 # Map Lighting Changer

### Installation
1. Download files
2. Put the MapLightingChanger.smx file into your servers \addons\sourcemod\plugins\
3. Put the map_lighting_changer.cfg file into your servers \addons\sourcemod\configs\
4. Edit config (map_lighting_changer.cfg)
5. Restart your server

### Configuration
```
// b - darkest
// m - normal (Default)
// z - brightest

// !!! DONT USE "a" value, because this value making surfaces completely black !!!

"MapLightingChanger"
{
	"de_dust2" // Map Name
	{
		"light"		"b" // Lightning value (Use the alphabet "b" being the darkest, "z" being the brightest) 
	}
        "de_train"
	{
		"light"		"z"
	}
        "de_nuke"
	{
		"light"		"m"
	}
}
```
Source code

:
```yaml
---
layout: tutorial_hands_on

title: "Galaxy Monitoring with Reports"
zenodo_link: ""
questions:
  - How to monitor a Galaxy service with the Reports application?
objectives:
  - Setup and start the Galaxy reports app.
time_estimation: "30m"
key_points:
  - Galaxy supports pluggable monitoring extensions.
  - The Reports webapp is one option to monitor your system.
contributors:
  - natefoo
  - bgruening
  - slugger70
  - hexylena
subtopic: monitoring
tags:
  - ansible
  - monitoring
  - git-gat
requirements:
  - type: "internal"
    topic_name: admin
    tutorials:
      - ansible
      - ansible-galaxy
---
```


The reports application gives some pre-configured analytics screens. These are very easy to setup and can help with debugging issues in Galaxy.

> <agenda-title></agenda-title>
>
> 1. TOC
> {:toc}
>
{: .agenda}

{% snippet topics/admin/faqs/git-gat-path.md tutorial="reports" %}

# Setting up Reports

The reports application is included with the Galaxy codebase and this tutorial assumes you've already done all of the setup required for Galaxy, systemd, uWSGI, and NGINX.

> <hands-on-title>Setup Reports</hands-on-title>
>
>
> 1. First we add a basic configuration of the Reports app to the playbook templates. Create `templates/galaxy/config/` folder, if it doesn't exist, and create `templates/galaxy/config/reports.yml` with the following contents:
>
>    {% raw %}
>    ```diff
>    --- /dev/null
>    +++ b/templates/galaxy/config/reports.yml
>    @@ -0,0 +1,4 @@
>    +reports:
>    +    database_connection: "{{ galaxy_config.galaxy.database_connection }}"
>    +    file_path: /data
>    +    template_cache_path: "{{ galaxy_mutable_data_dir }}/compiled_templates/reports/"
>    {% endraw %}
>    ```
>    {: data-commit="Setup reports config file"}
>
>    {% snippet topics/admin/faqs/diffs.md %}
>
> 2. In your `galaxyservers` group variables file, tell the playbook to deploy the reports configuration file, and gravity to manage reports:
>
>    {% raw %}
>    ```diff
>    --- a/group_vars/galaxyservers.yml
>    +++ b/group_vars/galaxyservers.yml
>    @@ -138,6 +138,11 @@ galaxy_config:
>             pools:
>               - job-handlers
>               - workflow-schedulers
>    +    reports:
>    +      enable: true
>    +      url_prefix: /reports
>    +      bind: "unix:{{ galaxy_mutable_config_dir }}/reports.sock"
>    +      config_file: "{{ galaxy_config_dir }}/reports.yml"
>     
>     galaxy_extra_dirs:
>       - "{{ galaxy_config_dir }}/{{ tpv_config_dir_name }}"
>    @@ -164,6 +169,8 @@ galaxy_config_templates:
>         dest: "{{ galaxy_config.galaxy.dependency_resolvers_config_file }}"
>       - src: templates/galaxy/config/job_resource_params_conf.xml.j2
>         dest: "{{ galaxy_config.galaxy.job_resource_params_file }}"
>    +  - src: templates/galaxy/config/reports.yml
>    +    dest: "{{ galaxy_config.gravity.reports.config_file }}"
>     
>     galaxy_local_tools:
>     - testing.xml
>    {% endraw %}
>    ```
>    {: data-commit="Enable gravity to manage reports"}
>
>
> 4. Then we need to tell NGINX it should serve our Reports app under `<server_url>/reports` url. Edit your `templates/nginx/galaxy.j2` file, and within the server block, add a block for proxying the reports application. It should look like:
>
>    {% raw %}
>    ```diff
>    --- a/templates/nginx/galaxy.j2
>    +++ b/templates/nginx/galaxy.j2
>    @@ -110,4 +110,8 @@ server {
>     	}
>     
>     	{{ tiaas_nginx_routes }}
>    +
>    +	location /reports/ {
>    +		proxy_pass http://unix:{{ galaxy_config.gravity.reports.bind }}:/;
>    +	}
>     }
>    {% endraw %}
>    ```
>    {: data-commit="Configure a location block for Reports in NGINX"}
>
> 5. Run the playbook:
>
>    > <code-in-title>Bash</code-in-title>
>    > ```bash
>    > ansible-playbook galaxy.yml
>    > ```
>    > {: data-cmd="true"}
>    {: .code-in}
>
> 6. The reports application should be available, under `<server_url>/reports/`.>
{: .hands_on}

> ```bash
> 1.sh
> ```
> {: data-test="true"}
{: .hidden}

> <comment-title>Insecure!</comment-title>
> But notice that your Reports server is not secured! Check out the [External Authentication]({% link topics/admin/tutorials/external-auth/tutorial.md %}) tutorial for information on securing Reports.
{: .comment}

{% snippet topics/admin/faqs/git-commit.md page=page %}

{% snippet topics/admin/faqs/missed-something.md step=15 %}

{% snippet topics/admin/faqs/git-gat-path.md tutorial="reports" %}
####################
**Exercise prompt:**
From the opening line of the data above through the line holding "The reports application is", give every line again exactly as it stands.

**Reply:**
 # Map Lighting Changer

### Installation
1. Download files
2. Put the MapLightingChanger.smx file into your servers \addons\sourcemod\plugins\
3. Put the map_lighting_changer.cfg file into your servers \addons\sourcemod\configs\
4. Edit config (map_lighting_changer.cfg)
5. Restart your server

### Configuration
```
// b - darkest
// m - normal (Default)
// z - brightest

// !!! DONT USE "a" value, because this value making surfaces completely black !!!

"MapLightingChanger"
{
	"de_dust2" // Map Name
	{
		"light"		"b" // Lightning value (Use the alphabet "b" being the darkest, "z" being the brightest) 
	}
        "de_train"
	{
		"light"		"z"
	}
        "de_nuke"
	{
		"light"		"m"
	}
}
```
Source code

:
```yaml
---
layout: tutorial_hands_on

title: "Galaxy Monitoring with Reports"
zenodo_link: ""
questions:
  - How to monitor a Galaxy service with the Reports application?
objectives:
  - Setup and start the Galaxy reports app.
time_estimation: "30m"
key_points:
  - Galaxy supports pluggable monitoring extensions.
  - The Reports webapp is one option to monitor your system.
contributors:
  - natefoo
  - bgruening
  - slugger70
  - hexylena
subtopic: monitoring
tags:
  - ansible
  - monitoring
  - git-gat
requirements:
  - type: "internal"
    topic_name: admin
    tutorials:
      - ansible
      - ansible-galaxy
---
```


The reports application gives some pre-configured analytics screens. These are very easy to setup and can help with debugging issues in Galaxy.

> <agenda-title></agenda-title>
>
> 1. TOC
> {:toc}
>
{: .agenda}

{% snippet topics/admin/faqs/git-gat-path.md tutorial="reports" %}

# Setting up Reports

The reports application is included with the Galaxy codebase and this tutorial assumes you've already done all of the setup required for Galaxy, systemd, uWSGI, and NGINX.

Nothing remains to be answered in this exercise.